With the new class SparkTrials, you can tell Hyperopt to distribute a tuning job across a Spark cluster. Initially developed within Databricks, this API has now been contributed to Hyperopt.

Hyperparameter tuning and model selection often involve training hundreds or thousands of models. SparkTrials runs batches of these training tasks in parallel, one on each Spark executor, allowing massive scale-out for tuning. To use SparkTrials with Hyperopt, simply pass the SparkTrials object to Hyperopt’s fmin() function:

import hyperopt

best_hyperparameters = hyperopt.fmin(
  fn = training_function,
  space = search_space,
  algo = hyperopt.tpe,
  max_evals = 64,
  trials = hyperopt.SparkTrials())

Under the hood, fmin() will generate new hyperparameter settings to test and pass them to SparkTrials, which runs these tasks asynchronously on a cluster as follows:

These new results are used by Hyperopt to compute better hyperparameter settings for future tasks.

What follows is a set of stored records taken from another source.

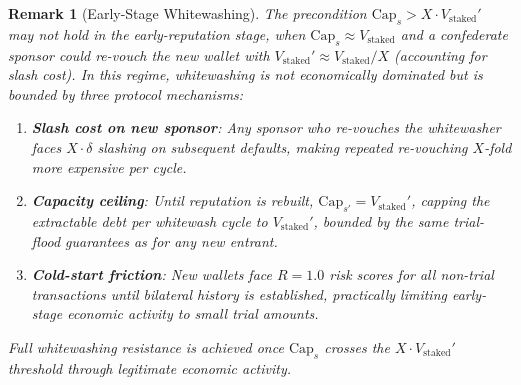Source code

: \documentclass[11pt]{article}
\newtheorem{remark}[theorem]{Remark}
\begin{document}
\begin{remark}[Early-Stage Whitewashing]\label{rem:early_whitewash}
The precondition $\mathrm{Cap}_s > X \cdot V_{\text{staked}}'$ may not hold in the early-reputation stage, when $\text{Cap}_s \approx V_{\text{staked}}$ and a confederate sponsor could re-vouch the new wallet with $V_{\text{staked}}' \approx V_{\text{staked}}/X$ (accounting for slash cost). In this regime, whitewashing is not economically dominated but is bounded by three protocol mechanisms:
\begin{enumerate}
    \item \textbf{Slash cost on new sponsor}: Any sponsor who re-vouches the whitewasher faces $X \cdot \delta$ slashing on subsequent defaults, making repeated re-vouching $X$-fold more expensive per cycle.
    \item \textbf{Capacity ceiling}: Until reputation is rebuilt, $\mathrm{Cap}_{s'} = V_{\text{staked}}'$, capping the extractable debt per whitewash cycle to $V_{\text{staked}}'$, bounded by the same trial-flood guarantees as for any new entrant.
    \item \textbf{Cold-start friction}: New wallets face $R = 1.0$ risk scores for all non-trial transactions until bilateral history is established, practically limiting early-stage economic activity to small trial amounts.
\end{enumerate}
Full whitewashing resistance is achieved once $\mathrm{Cap}_s$ crosses the $X \cdot V_{\text{staked}}'$ threshold through legitimate economic activity.
\end{remark}
\end{document}
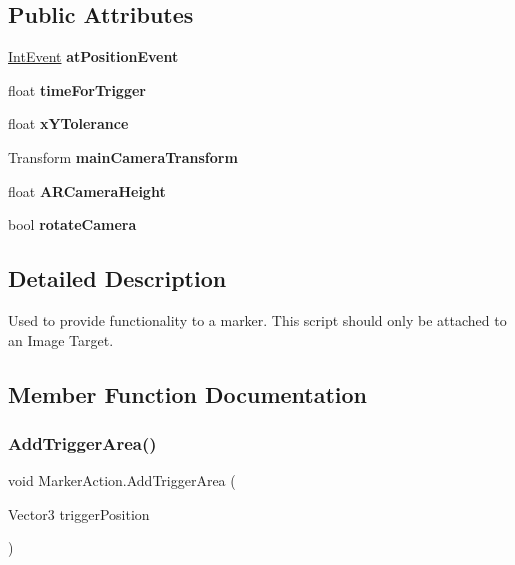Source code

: \subsection*{Public Attributes}
\begin{DoxyCompactItemize}
\item 
\mbox{\label{class_marker_action_ab06b954c640d0e6db4dd30c85d03de0a}} 
\mbox{\hyperlink{class_int_event}{Int\+Event}} {\bfseries at\+Position\+Event}
\item 
\mbox{\label{class_marker_action_ab6478658ec4034e2d3187f523f2e765c}} 
float {\bfseries time\+For\+Trigger}
\item 
\mbox{\label{class_marker_action_a0cb3a870d312e9a7fbb3499d3ee144c7}} 
float {\bfseries x\+Y\+Tolerance}
\item 
\mbox{\label{class_marker_action_a2211829235e941c857a3b5307226ff23}} 
Transform {\bfseries main\+Camera\+Transform}
\item 
\mbox{\label{class_marker_action_a2660414d0939bac7e1da2dcb5b7d54bf}} 
float {\bfseries A\+R\+Camera\+Height}
\item 
\mbox{\label{class_marker_action_a466823d974af6c6beee73a740fb2a9c2}} 
bool {\bfseries rotate\+Camera}
\end{DoxyCompactItemize}


\subsection{Detailed Description}
Used to provide functionality to a marker. This script should only be attached to an Image Target. 



\subsection{Member Function Documentation}
\mbox{\label{class_marker_action_a61235131a5158547a0ae7ddab7ef8c02}} 
\subsubsection{\texorpdfstring{AddTriggerArea()}{AddTriggerArea()}\hspace{0.1cm}{\footnotesize\ttfamily [1/2]}}
{\footnotesize\ttfamily void Marker\+Action.\+Add\+Trigger\+Area (\begin{DoxyParamCaption}\item[{Vector3}]{trigger\+Position }\end{DoxyParamCaption})}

Since SparkTrials fits and evaluates each model on one Spark worker, it is limited to tuning single-machine ML models and workflows, such as scikit-learn or single-machine TensorFlow. For distributed ML algorithms such as Apache Spark MLlib or Horovod, you can use Hyperopt’s default Trials class.

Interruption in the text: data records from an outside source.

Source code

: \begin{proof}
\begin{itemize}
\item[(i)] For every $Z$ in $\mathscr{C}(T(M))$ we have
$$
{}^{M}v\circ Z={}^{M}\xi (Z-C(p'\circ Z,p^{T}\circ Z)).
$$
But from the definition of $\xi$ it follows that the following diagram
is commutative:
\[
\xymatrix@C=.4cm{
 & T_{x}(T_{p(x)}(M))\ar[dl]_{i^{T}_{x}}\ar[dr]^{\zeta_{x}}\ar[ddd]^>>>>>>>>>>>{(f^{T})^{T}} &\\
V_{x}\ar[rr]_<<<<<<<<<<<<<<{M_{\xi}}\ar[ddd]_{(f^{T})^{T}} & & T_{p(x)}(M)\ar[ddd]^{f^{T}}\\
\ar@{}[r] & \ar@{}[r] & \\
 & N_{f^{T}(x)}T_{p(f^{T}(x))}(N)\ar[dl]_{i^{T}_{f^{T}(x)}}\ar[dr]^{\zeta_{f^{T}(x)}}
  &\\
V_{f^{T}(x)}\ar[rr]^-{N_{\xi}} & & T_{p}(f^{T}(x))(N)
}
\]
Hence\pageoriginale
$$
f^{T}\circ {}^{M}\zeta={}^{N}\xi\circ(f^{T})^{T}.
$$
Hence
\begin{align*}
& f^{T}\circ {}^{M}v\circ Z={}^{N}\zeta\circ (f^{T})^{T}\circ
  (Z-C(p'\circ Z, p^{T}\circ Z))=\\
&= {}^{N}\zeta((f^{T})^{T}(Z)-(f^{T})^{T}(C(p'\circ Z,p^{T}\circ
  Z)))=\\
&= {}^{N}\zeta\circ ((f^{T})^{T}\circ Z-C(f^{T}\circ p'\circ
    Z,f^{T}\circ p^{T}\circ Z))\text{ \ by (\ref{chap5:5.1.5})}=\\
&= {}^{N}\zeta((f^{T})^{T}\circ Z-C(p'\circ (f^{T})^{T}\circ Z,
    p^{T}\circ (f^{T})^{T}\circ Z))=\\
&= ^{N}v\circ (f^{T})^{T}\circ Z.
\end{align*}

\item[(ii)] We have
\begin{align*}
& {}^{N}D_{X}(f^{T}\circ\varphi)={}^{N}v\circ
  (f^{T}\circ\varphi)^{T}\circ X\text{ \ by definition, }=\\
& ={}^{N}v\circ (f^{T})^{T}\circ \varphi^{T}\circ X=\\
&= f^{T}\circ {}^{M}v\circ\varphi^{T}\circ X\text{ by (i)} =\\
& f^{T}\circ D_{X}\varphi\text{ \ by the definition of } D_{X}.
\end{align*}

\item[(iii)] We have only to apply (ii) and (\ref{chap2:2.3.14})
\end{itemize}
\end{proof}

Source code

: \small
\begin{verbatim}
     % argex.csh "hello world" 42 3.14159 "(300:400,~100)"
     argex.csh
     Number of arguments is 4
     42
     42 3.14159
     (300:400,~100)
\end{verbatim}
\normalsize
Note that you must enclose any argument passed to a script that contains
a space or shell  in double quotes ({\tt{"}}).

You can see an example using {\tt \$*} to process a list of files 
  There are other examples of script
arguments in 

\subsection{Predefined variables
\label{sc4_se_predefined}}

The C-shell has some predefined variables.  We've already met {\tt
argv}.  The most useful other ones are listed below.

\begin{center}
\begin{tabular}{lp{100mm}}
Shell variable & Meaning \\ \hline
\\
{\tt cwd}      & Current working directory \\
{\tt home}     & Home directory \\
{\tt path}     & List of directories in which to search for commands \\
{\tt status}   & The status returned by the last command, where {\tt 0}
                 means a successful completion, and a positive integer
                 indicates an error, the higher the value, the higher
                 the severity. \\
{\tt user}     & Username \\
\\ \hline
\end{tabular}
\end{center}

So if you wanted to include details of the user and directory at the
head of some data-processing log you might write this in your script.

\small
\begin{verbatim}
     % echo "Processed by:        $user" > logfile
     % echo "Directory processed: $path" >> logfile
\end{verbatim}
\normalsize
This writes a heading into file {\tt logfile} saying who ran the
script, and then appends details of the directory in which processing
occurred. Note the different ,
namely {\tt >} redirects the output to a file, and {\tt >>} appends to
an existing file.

Using SparkTrials in practice

SparkTrials takes 2 key parameters: parallelism (Maximum number of parallel trials to run, defaulting to the number of Spark executors) and timeout (Maximum time in seconds which fmin is allowed to take, defaulting to None). Timeout provides a budgeting mechanism, allowing a cap on how long tuning can take.

The parallelism parameter can be set in conjunction with the max_evals parameter in fmin(). Hyperopt will test max_evals total settings for your hyperparameters, in batches of size parallelism. If parallelism = max_evals, then Hyperopt will do Random Search: it will select all hyperparameter settings to test independently and then evaluate them in parallel. If parallelism = 1, then Hyperopt can make full use of adaptive algorithms like Tree of Parzen Estimators (TPE) which iteratively explore the hyperparameter space: each new hyperparameter setting tested will be chosen based on previous results. Setting parallelism in between 1 and max_evals allows you to trade off scalability (getting results faster) and adaptiveness (sometimes getting better models).